● ACTIVITY
Every line below that contains the word "Grenzfrequenz" must be copied.

● Pictures paired with source code
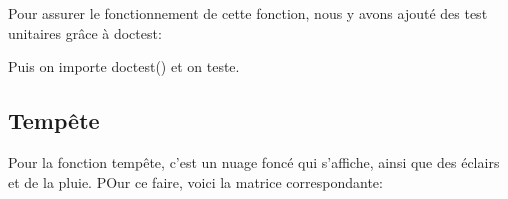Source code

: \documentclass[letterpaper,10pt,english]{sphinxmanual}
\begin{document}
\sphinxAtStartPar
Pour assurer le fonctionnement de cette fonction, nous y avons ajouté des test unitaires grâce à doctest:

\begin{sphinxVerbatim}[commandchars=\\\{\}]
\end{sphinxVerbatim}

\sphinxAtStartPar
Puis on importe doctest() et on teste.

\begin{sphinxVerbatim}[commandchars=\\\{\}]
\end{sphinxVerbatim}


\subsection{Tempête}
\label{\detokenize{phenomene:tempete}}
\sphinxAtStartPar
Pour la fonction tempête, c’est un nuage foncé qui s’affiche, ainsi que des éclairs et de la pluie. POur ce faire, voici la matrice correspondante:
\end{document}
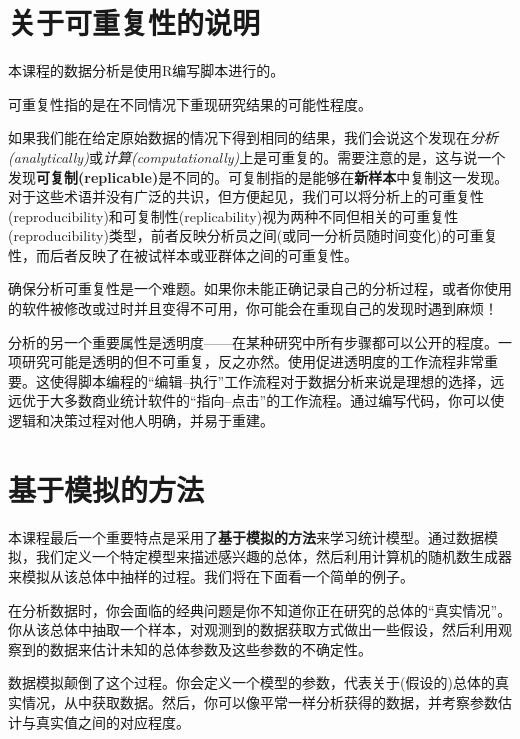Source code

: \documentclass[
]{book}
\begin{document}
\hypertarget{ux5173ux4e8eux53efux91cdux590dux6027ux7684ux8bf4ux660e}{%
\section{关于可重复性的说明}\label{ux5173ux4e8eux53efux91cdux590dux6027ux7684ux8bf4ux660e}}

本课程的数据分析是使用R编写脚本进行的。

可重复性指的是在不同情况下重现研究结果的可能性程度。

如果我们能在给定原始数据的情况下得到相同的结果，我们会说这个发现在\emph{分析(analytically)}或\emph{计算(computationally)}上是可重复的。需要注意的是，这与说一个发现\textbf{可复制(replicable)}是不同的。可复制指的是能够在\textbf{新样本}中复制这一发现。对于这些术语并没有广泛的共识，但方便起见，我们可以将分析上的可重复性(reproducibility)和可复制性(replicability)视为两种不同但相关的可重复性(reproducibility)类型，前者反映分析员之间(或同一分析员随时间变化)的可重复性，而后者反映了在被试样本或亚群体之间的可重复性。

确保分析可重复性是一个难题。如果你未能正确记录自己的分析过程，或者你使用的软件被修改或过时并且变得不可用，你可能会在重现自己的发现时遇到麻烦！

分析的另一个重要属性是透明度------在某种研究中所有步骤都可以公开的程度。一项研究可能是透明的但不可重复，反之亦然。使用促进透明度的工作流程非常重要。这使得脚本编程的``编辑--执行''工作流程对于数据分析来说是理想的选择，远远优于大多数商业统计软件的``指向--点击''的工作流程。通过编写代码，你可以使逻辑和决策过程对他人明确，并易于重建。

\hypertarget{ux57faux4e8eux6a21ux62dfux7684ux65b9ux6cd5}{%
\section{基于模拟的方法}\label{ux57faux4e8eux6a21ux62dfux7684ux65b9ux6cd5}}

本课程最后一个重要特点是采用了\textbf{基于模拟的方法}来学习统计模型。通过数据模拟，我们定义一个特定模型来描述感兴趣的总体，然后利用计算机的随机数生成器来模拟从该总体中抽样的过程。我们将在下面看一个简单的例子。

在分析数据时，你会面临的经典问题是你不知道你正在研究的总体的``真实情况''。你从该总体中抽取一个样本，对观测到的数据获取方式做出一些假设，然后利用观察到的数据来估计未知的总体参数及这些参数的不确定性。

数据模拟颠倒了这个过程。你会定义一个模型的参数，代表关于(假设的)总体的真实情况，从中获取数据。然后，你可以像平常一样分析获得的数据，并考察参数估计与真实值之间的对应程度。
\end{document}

---

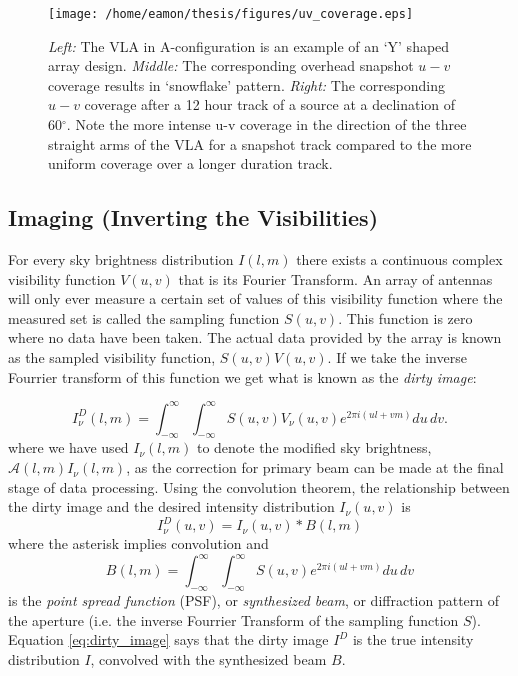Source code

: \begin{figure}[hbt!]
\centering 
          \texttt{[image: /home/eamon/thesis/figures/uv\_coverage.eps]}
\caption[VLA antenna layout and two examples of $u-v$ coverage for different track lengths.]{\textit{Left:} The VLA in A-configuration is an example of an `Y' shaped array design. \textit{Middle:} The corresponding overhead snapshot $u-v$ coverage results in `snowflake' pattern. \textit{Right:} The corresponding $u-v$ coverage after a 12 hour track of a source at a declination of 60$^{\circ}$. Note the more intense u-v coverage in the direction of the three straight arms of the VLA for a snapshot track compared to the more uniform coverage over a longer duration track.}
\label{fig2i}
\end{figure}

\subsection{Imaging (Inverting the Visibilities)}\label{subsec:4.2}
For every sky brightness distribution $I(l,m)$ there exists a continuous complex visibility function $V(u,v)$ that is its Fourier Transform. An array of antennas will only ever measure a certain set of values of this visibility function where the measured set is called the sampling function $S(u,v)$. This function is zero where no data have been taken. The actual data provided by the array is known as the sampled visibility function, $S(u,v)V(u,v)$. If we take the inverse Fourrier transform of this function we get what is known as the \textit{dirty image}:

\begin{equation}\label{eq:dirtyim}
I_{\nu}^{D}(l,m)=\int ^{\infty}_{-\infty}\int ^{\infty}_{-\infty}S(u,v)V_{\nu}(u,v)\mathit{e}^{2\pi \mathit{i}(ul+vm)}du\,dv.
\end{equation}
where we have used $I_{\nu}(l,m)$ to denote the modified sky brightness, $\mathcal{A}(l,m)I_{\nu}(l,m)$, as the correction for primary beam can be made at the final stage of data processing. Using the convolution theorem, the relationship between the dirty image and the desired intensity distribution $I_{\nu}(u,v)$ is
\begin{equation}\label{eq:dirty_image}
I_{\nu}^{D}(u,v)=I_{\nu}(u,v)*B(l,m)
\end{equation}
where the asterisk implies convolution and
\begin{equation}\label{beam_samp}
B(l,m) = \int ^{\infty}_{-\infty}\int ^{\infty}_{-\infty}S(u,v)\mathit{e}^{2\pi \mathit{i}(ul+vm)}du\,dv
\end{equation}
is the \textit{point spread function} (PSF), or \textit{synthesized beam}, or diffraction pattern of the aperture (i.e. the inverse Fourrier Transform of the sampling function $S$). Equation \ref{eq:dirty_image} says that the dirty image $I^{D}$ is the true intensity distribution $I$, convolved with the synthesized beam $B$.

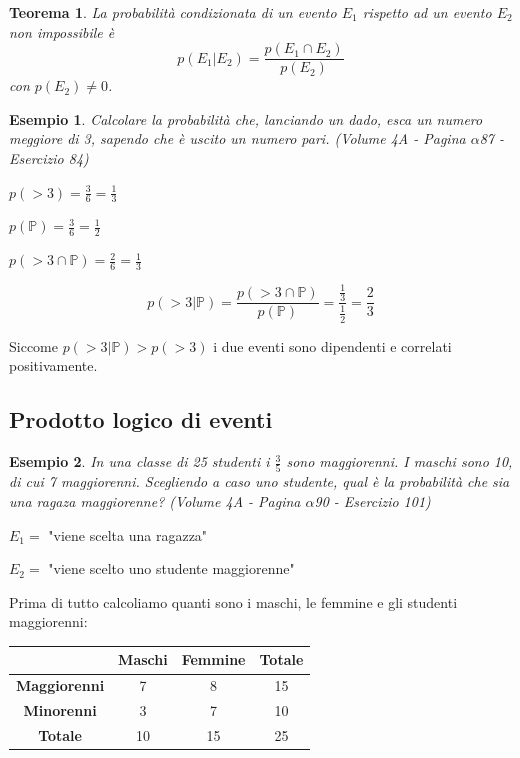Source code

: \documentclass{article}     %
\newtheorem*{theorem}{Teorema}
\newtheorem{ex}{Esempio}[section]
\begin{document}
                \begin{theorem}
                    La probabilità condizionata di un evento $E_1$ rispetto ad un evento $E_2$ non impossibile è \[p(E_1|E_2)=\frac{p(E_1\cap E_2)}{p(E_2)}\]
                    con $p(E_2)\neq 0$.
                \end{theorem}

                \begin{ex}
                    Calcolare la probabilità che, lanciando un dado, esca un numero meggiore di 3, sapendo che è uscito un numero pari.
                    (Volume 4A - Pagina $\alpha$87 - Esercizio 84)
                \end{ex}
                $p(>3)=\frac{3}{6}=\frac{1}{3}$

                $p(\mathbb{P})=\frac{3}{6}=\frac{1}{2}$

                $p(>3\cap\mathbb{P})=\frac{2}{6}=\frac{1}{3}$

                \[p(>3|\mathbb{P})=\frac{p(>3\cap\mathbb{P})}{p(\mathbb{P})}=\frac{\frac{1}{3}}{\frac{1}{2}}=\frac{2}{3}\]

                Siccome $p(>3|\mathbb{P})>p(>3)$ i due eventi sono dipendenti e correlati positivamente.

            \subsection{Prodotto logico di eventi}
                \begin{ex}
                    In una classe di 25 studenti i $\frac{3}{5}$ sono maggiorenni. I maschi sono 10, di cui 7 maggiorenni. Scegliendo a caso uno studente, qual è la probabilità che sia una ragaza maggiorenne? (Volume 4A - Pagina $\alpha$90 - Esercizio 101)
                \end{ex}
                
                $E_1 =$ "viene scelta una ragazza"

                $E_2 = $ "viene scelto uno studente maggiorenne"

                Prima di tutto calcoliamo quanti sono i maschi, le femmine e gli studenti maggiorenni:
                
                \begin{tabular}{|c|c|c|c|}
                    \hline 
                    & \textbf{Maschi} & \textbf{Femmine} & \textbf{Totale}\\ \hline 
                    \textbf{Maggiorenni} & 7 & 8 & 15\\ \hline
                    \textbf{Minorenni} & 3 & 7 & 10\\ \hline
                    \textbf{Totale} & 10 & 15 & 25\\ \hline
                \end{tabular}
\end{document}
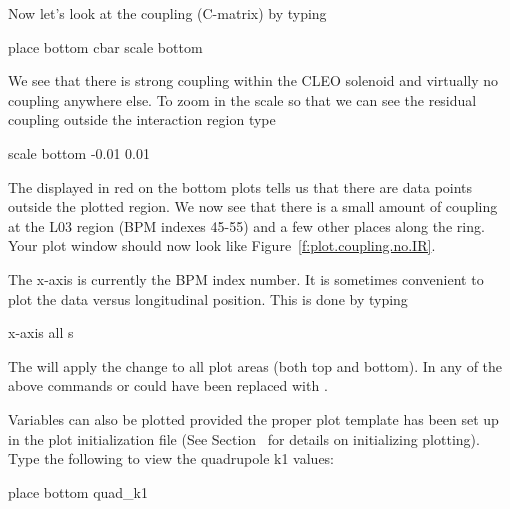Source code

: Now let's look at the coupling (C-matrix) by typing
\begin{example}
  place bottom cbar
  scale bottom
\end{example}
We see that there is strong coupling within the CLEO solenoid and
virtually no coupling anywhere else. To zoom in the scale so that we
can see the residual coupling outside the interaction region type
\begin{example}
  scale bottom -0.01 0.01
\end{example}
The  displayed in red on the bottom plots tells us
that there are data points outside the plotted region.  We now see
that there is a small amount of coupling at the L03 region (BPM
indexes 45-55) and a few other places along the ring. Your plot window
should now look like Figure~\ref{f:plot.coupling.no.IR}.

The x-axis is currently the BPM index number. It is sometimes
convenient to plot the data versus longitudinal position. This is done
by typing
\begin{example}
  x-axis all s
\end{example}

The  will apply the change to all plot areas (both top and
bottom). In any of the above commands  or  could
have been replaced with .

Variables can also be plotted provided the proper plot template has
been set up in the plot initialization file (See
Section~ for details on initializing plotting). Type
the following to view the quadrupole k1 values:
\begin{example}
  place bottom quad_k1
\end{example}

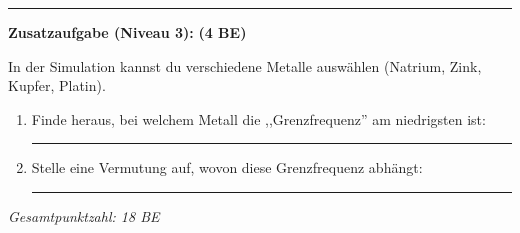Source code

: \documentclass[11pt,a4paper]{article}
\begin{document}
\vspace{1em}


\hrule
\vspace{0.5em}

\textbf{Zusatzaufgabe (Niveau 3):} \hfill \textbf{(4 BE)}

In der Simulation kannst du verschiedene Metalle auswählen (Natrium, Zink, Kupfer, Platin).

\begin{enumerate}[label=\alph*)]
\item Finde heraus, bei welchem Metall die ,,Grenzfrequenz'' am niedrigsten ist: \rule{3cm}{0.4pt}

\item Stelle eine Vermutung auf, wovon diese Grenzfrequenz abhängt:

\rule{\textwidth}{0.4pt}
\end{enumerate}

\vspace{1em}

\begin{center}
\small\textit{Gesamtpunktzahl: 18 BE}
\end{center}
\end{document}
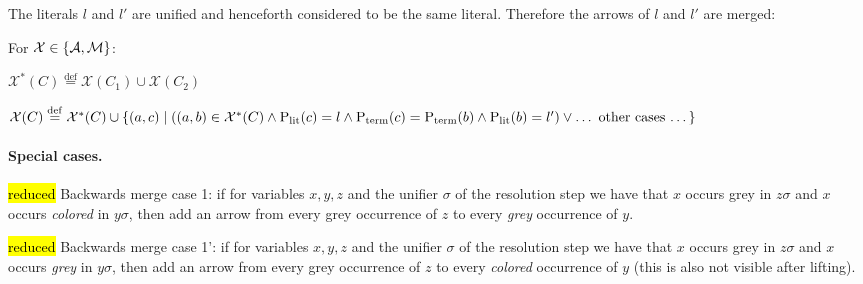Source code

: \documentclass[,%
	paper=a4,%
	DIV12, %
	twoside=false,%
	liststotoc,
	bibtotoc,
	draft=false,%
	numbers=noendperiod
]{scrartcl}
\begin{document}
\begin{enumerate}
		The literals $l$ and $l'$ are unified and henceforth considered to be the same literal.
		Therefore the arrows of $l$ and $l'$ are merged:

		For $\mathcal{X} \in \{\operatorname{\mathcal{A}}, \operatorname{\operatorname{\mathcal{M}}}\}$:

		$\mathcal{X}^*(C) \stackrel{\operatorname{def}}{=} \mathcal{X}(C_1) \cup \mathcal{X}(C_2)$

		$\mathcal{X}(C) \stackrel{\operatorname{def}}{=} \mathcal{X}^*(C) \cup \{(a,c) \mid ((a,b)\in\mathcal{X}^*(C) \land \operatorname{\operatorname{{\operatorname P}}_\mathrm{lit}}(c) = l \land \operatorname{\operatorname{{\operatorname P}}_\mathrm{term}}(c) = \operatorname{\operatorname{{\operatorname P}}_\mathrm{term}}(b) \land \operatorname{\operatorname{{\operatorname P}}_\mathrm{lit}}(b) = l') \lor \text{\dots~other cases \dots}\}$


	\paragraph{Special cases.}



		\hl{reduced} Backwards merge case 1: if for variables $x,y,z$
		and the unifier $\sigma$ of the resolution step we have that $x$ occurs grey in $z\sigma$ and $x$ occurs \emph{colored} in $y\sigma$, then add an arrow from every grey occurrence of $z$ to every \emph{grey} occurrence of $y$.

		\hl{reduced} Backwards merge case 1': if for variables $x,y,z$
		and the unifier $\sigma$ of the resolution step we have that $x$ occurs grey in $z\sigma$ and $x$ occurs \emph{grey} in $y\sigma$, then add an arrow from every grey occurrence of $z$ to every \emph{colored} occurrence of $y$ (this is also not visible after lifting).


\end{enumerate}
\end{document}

...

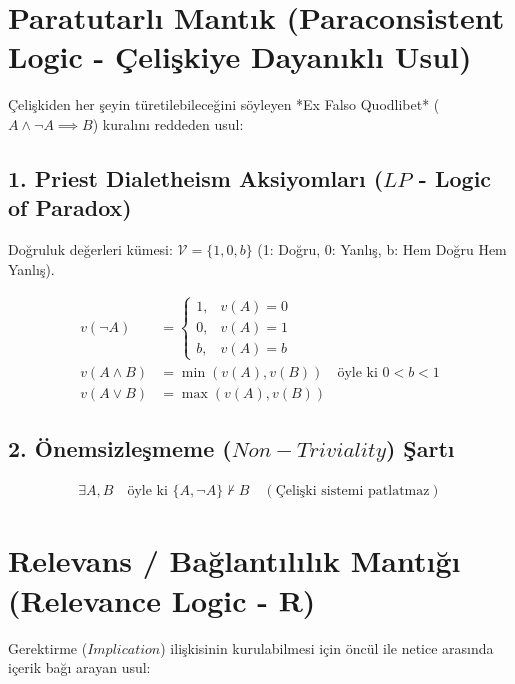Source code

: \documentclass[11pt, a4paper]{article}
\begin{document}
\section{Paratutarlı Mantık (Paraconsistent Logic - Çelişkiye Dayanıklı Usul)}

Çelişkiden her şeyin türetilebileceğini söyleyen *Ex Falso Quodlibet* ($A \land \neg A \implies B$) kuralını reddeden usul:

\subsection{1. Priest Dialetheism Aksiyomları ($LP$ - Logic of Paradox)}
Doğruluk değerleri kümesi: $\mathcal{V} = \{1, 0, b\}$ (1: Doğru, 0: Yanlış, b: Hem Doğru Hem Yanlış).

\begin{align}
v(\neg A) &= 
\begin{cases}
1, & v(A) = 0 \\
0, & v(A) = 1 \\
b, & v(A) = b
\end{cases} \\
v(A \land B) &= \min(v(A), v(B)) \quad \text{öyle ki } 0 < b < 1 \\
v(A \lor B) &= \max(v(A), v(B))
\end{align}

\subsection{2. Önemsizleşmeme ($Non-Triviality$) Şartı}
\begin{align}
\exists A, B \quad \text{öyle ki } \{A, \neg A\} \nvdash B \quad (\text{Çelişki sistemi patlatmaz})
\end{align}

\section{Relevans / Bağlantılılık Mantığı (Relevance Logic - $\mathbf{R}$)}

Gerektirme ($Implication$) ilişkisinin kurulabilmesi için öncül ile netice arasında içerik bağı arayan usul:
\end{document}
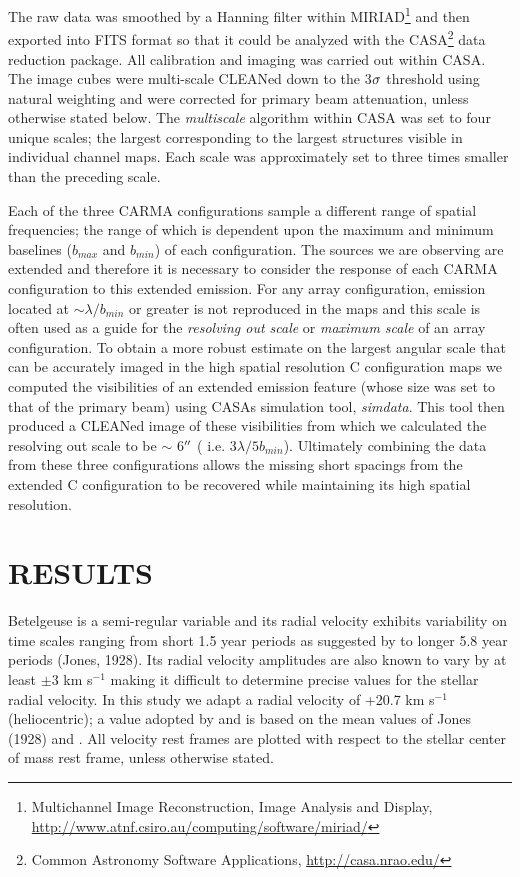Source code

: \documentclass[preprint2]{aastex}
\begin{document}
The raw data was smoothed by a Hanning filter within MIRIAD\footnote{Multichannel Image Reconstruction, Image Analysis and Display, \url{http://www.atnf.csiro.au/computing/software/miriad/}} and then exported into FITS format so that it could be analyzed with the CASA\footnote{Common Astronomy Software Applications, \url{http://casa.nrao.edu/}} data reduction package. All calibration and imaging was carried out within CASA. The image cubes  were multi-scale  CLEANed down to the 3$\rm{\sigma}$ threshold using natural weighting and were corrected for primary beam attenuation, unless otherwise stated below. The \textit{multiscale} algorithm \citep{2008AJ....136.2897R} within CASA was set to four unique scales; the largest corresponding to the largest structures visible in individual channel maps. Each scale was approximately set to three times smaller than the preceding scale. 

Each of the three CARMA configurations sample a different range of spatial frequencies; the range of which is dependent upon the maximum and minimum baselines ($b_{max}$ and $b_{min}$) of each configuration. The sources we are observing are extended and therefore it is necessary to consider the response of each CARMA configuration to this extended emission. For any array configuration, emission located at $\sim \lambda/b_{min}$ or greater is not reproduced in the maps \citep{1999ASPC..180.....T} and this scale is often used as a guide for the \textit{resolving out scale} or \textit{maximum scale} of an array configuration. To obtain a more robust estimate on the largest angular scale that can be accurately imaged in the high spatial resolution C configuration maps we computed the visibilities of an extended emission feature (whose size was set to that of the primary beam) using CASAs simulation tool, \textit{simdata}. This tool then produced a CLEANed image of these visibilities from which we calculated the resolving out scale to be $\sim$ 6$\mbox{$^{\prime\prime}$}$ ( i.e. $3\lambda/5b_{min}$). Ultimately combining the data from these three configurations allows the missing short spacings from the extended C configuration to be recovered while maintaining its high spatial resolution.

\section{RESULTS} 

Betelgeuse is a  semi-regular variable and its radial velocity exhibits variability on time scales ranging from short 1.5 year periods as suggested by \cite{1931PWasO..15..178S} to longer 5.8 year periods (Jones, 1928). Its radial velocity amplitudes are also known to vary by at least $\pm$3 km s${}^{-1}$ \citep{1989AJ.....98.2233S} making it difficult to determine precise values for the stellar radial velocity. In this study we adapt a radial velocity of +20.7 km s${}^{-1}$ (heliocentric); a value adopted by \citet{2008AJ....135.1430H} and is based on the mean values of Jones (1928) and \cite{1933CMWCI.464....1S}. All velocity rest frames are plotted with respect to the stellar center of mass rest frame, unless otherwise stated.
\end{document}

● ANSWER TO THIS EXERCISE
\item Finde heraus, bei welchem Metall die ,,Grenzfrequenz'' am niedrigsten ist: \rule{3cm}{0.4pt}
\item Stelle eine Vermutung auf, wovon diese Grenzfrequenz abhängt:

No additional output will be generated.